## [WHAT THE TASK REQUIRES]
Tally up the lines below that contain the word "emph" and give the total alone.

## [INPUT MATERIAL]
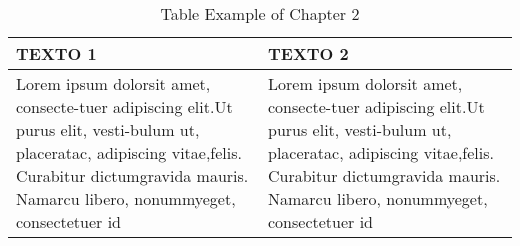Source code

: %

\begin{table}[H]
    \begin{center}
        \begin{tabular}{|p{4cm}|p{4cm}|}
            \hline
            TEXTO 1  & TEXTO 2 \\
            \hline
            Lorem ipsum dolorsit amet, consecte-tuer adipiscing elit.Ut purus elit, vesti-bulum ut, placeratac, adipiscing vitae,felis. Curabitur dictumgravida mauris. Namarcu libero, nonummyeget, consectetuer id  & Lorem ipsum dolorsit amet, consecte-tuer adipiscing elit.Ut purus elit, vesti-bulum ut, placeratac, adipiscing vitae,felis. Curabitur dictumgravida mauris. Namarcu libero, nonummyeget, consectetuer id \\
            \hline
        \end{tabular}
    \caption{Table Example of Chapter 2}
    \label{C2T1:tableExample}
  \end{center}
\end{table}
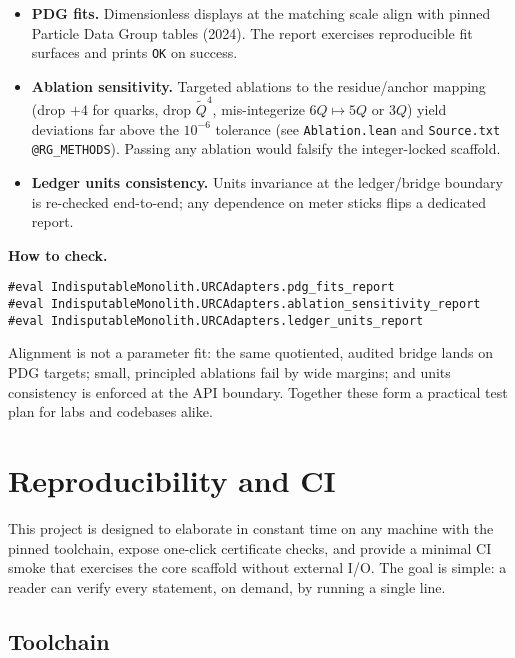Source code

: \documentclass[11pt,a4paper,twoside]{article}
\numberwithin{equation}{section}
\theoremstyle{customthm}
\theoremstyle{customdef}
\theoremstyle{customrem}
\begin{document}
\begin{itemize}[leftmargin=*]
  \item \textbf{PDG fits.} Dimensionless displays at the matching scale align with pinned Particle Data Group tables (2024). The report exercises reproducible fit surfaces and prints \texttt{OK} on success.
  \item \textbf{Ablation sensitivity.} Targeted ablations to the residue/anchor mapping (drop \(+4\) for quarks, drop \(\tilde Q^4\), mis-integerize \(6Q\mapsto 5Q\) or \(3Q\)) yield deviations far above the \(10^{-6}\) tolerance (see \texttt{Ablation.lean} and \texttt{Source.txt @RG\_METHODS}). Passing any ablation would falsify the integer-locked scaffold.
  \item \textbf{Ledger units consistency.} Units invariance at the ledger/bridge boundary is re-checked end-to-end; any dependence on meter sticks flips a dedicated report.
\end{itemize}

\noindent\textbf{How to check.}
\begin{lstlisting}
#eval IndisputableMonolith.URCAdapters.pdg_fits_report
#eval IndisputableMonolith.URCAdapters.ablation_sensitivity_report
#eval IndisputableMonolith.URCAdapters.ledger_units_report
\end{lstlisting}

\begin{resultbox}[Meaning]
Alignment is not a parameter fit: the same quotiented, audited bridge lands on PDG targets; small, principled ablations fail by wide margins; and units consistency is enforced at the API boundary. Together these form a practical test plan for labs and codebases alike.
\end{resultbox}

\section{Reproducibility and CI}\label{sec:repro}

This project is designed to elaborate in constant time on any machine with the pinned toolchain, expose one-click certificate checks, and provide a minimal CI smoke that exercises the core scaffold without external I/O. The goal is simple: a reader can verify every statement, on demand, by running a single line.

\subsection{Toolchain}\label{subsec:repro-toolchain}
\end{document}
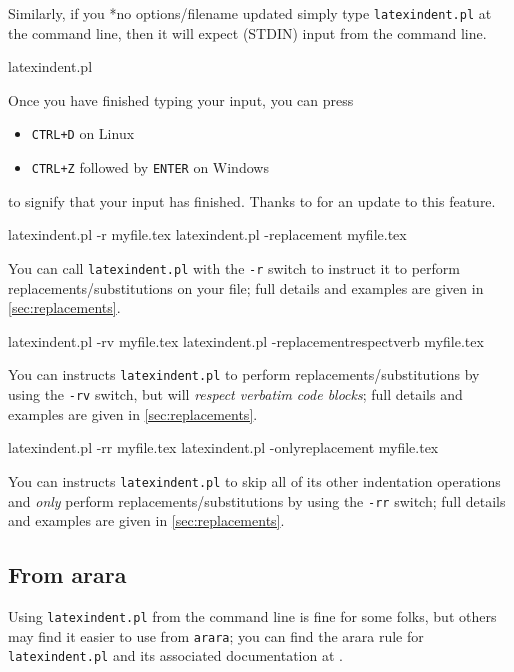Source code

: 	Similarly, if you%
	*{no options/filename updated} simply type
	\texttt{latexindent.pl} at the command line, then it will expect (STDIN) input from the
	command line.
	\begin{commandshell}
latexindent.pl
      \end{commandshell}

	Once you have finished typing your input, you can press
	\begin{itemize}
		\item \texttt{CTRL+D} on Linux
		\item \texttt{CTRL+Z} followed by \texttt{ENTER} on Windows
	\end{itemize}
	to signify that your input has finished. Thanks to \cite{xu-cheng} for an update
	to this feature.
	\begin{commandshell}
latexindent.pl -r myfile.tex
latexindent.pl -replacement myfile.tex
      \end{commandshell}
	You can%
	 call
	\texttt{latexindent.pl} with the \texttt{-r} switch to instruct it to perform
	replacements/substitutions on your file; full details and examples are given in
	\vref{sec:replacements}.

	\begin{commandshell}
latexindent.pl -rv myfile.tex
latexindent.pl -replacementrespectverb myfile.tex
      \end{commandshell}
	You can%
	 instructs
	\texttt{latexindent.pl} to perform replacements/substitutions by using the
    \texttt{-rv} switch, but will \emph{respect verbatim code blocks}; full details and examples are given in
	\vref{sec:replacements}.

	\begin{commandshell}
latexindent.pl -rr myfile.tex
latexindent.pl -onlyreplacement myfile.tex
      \end{commandshell}
	You can%
	 instructs
	\texttt{latexindent.pl} to skip all of its other indentation operations and
	\emph{only} perform replacements/substitutions by using the
	\texttt{-rr} switch; full details and examples are given in
	\vref{sec:replacements}.

\subsection{From arara}\label{sec:arara}
	Using \texttt{latexindent.pl} from the command line is fine for some folks, but others
	may find it easier to use from \texttt{arara}; you can find the arara rule for
	\texttt{latexindent.pl} and its associated documentation at \cite{paulo}.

## [RESULT]
2